Tutorial: Understanding Mica's Changepoint Detection Algorithm
This tutorial provides a detailed, step-by-step walkthrough of Mica's methodology for detecting changepoints in time series data. It is designed to help you understand not only how to use the package but also how the underlying algorithm works.

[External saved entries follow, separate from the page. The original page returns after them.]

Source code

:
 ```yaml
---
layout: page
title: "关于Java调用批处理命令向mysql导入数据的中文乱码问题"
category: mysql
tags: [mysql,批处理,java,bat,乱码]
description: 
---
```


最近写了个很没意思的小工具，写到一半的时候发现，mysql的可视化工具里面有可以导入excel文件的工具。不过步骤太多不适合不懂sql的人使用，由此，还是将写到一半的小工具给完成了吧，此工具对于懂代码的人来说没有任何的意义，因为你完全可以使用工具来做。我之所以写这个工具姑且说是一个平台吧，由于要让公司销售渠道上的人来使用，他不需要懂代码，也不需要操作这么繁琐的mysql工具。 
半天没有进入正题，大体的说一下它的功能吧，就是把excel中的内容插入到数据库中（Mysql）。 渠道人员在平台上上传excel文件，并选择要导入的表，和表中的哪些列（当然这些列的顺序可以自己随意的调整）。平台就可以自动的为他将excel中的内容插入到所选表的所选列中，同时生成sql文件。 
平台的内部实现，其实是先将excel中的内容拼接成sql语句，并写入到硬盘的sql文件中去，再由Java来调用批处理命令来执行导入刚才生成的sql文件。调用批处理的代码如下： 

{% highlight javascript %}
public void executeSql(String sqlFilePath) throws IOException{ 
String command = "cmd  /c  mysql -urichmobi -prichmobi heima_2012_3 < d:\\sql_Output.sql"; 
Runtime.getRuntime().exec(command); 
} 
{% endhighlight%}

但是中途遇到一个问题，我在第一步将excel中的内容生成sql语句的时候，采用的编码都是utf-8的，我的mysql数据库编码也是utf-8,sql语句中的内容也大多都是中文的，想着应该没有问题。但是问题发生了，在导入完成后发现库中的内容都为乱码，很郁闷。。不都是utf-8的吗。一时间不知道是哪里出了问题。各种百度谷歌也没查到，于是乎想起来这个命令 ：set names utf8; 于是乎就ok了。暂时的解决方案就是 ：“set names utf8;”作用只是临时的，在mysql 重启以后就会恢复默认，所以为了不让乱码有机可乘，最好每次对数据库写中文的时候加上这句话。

💡 Note: This tutorial is based on an ODE (Ordinary Differential Equation) model to illustrate the core concepts. However, the underlying methodology—segmentation, optimization, and changepoint detection—applies equally to all model types supported by Mica.jl, including difference equations and regression models.
Overview
Mica detects changepoints in time-dependent systems by analyzing shifts in model parameters instead of raw statistical properties like mean or variance. The core idea is to fit a piecewise model where each segment has its own parameters, allowing detection of structural changes in the underlying system.
Methodological Foundation
Mica is designed around Piecewise Switching ODEs (PSODEs), where a time series is assumed to be governed by different parameter regimes across segments. It generalizes a standard ODE:
\[\frac{dy}{dt} = f(y,t,p)\]
into a segmented system:
\[\frac{dy}{dt} = \sum_{i=1}^{k + 1} \mathbf{1}_{\{t_{i-1} \leq t < t_i\}} f_i(y,t, NSP, SP_i)\]
- NSP: Non-segment-specific parameters (global across all segments)

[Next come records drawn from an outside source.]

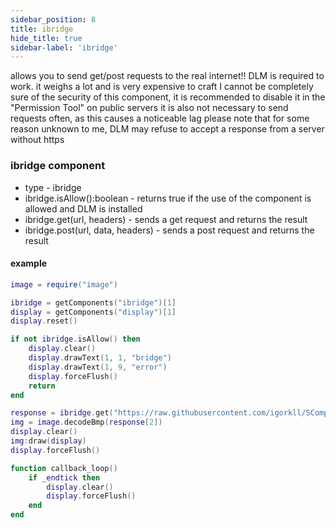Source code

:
 ```yaml
---
sidebar_position: 8
title: ibridge
hide_title: true
sidebar-label: 'ibridge'
---
```


allows you to send get/post requests to the real internet!!
DLM is required to work.
it weighs a lot and is very expensive to craft
I cannot be completely sure of the security of this component,
it is recommended to disable it in the "Permission Tool" on public servers
it is also not necessary to send requests often, as this causes a noticeable lag
please note that for some reason unknown to me, DLM may refuse to accept a response from a server without https

### ibridge component
* type - ibridge
* ibridge.isAllow():boolean - returns true if the use of the component is allowed and DLM is installed
* ibridge.get(url, headers) - sends a get request and returns the result
* ibridge.post(url, data, headers) - sends a post request and returns the result

#### example
```lua
image = require("image")

ibridge = getComponents("ibridge")[1]
display = getComponents("display")[1]
display.reset()

if not ibridge.isAllow() then
    display.clear()
    display.drawText(1, 1, "bridge")
    display.drawText(1, 9, "error")
    display.forceFlush()
    return
end

response = ibridge.get("https://raw.githubusercontent.com/igorkll/SComputers_docs/main/ROM/test.bmp", {})
img = image.decodeBmp(response[2])
display.clear()
img:draw(display)
display.forceFlush()

function callback_loop()
    if _endtick then
        display.clear()
        display.forceFlush()
    end
end
```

- SP_i: Segment-specific parameters for segment
i
- t_i: Change points that separate the segments
The model guarantees continuity across segments by ensuring:
\[y(t_i^-) = y(t_i^+)\]
This way, Mica inherits the mathematical guarantees of traditional ODE theory within each segment.
Problem Formulation
Formally, Mica formulates changepoint detection as a model selection problem:
\[V(CPs, y) = \sum_{i=1}^{k} c\left(x_{t_{i-1} \dots t_i}\right) + \text{penalty}\]
Where:
CPs
: Change points to detectc(...)
: Cost function comparing model simulation vs. observed data in each segmentpenalty
: Term to prevent overfitting (too many change points)
Architecture
Algorithm Flowchart Summary: The algorithm follows a modular, iterative structure with three key blocks:
Block 1 – Optimization Module: Solves the model over the full data and calculates baseline cost assuming no change points.

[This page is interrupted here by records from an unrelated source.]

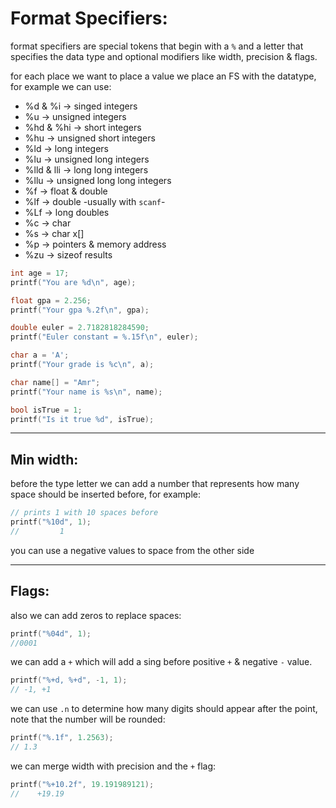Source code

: # Format Specifiers:

format specifiers are special tokens that begin with a `%` and a letter that specifies the data type and optional modifiers like width, precision & flags.

for each place we want to place a value we place an FS with the datatype, for example we can use:

- %d & %i -> singed integers
- %u -> unsigned integers
- %hd & %hi -> short integers
- %hu -> unsigned short integers
- %ld -> long integers
- %lu -> unsigned long integers
- %lld & lli -> long long integers
- %llu -> unsigned long long integers
- %f -> float & double
- %lf -> double -usually with `scanf`-
- %Lf -> long doubles
- %c -> char
- %s -> char x[]
- %p -> pointers & memory address
- %zu -> sizeof results

```c
int age = 17;
printf("You are %d\n", age);

float gpa = 2.256;
printf("Your gpa %.2f\n", gpa);

double euler = 2.7182818284590;
printf("Euler constant = %.15f\n", euler);

char a = 'A';
printf("Your grade is %c\n", a);

char name[] = "Amr";
printf("Your name is %s\n", name);

bool isTrue = 1;
printf("Is it true %d", isTrue);
```

---

## Min width:

before the type letter we can add a number that represents how many space should be inserted before, for example:

```c
// prints 1 with 10 spaces before
printf("%10d", 1);
//         1
```

you can use a negative values to space from the other side

---

## Flags:

also we can add zeros to replace spaces:

```c
printf("%04d", 1);
//0001
```

we can add a `+` which will add a sing before positive `+` & negative `-` value.

```c
printf("%+d, %+d", -1, 1);
// -1, +1
```

we can use `.n` to determine how many digits should appear after the point, note that the number will be rounded:

```c
printf("%.1f", 1.2563);
// 1.3
```

we can merge width with precision and the `+` flag:

```c
printf("%+10.2f", 19.191989121);
//    +19.19
```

Block 2 – Segmentation Module: Proposes potential change points using binary segmentation and evaluates candidate splits.
Block 3 – Chromosome Updating: If a change point improves model fit, the chromosome is updated to include new segment-specific parameters. The process continues until no further improvement is observed.
The algorithm consists of three modules:
1. Segmentation Module (Propose Candidates)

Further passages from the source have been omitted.